Exercise requirements » Every line below that includes the word "muted" needs to be copied.

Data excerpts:

- - - -

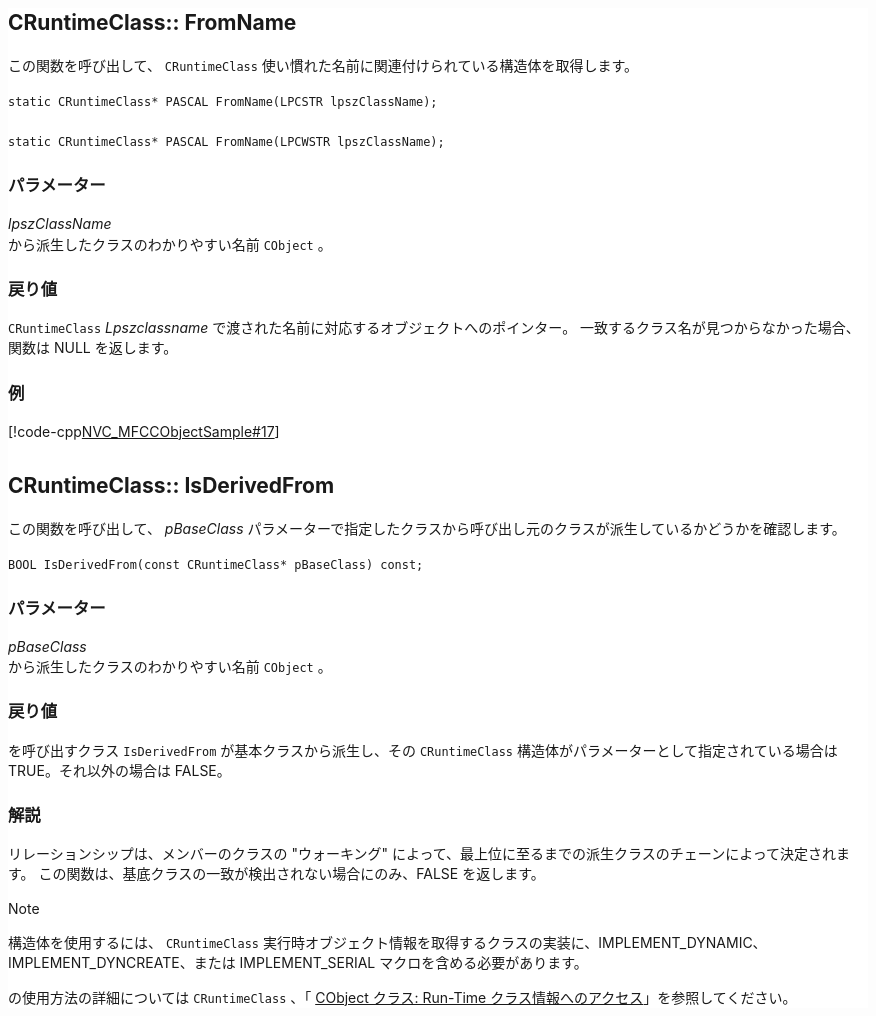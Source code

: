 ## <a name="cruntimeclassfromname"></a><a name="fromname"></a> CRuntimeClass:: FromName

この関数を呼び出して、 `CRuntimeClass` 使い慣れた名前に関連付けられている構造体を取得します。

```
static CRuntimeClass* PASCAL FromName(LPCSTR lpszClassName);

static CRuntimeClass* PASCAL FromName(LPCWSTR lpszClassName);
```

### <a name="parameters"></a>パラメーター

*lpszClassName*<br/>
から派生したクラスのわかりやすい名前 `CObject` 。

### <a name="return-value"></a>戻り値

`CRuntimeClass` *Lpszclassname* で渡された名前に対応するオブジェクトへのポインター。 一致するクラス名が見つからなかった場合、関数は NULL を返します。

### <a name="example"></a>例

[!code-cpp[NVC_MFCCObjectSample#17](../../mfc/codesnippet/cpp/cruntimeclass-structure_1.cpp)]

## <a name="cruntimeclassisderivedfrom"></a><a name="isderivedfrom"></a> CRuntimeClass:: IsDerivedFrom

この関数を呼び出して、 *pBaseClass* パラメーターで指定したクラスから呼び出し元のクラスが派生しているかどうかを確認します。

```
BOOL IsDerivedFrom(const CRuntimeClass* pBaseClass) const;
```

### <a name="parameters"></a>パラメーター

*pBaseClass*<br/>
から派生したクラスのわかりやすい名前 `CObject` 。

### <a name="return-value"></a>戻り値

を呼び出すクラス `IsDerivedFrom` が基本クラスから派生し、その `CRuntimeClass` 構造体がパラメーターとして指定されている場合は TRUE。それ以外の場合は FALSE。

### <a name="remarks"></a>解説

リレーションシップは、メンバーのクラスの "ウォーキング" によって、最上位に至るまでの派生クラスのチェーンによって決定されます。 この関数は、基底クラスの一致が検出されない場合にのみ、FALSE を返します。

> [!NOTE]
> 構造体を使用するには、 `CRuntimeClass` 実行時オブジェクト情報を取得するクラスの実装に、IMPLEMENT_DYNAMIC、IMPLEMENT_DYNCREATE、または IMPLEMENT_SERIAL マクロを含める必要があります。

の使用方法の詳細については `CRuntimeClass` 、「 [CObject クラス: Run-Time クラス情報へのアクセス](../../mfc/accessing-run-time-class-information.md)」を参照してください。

- - - -

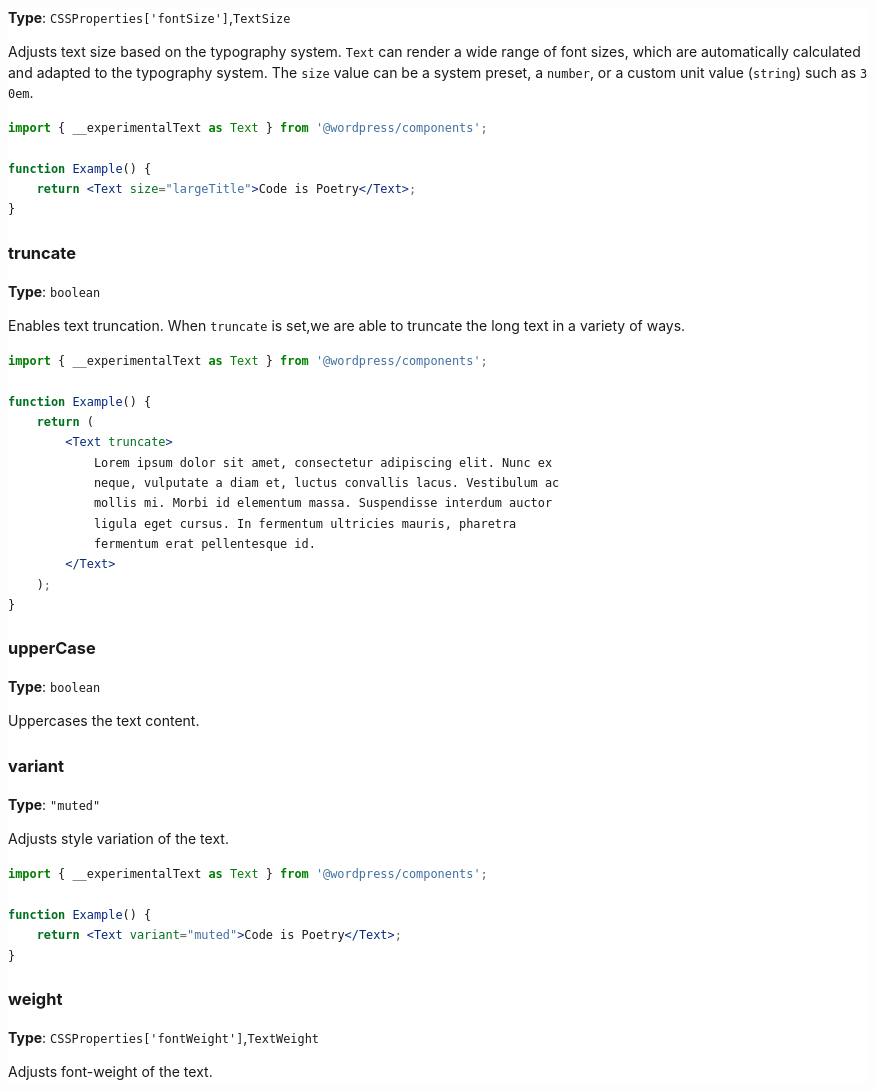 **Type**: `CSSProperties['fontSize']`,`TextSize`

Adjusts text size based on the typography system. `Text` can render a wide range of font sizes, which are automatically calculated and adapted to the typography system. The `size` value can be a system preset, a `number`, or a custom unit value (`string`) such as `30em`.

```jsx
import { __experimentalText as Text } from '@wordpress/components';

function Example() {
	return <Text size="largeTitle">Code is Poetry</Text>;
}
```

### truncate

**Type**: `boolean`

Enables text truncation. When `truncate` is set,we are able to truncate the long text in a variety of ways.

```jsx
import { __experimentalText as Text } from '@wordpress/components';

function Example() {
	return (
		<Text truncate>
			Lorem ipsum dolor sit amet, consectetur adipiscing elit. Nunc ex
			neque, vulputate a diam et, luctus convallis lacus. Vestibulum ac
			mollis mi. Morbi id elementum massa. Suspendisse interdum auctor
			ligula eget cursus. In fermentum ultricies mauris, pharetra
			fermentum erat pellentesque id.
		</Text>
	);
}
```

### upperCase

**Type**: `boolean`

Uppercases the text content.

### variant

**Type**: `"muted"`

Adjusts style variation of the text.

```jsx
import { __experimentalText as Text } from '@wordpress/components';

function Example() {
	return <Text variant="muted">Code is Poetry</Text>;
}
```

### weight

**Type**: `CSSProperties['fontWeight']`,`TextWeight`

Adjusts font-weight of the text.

- - - -

Exercise result »
**Type**: `"muted"`
	return <Text variant="muted">Code is Poetry</Text>;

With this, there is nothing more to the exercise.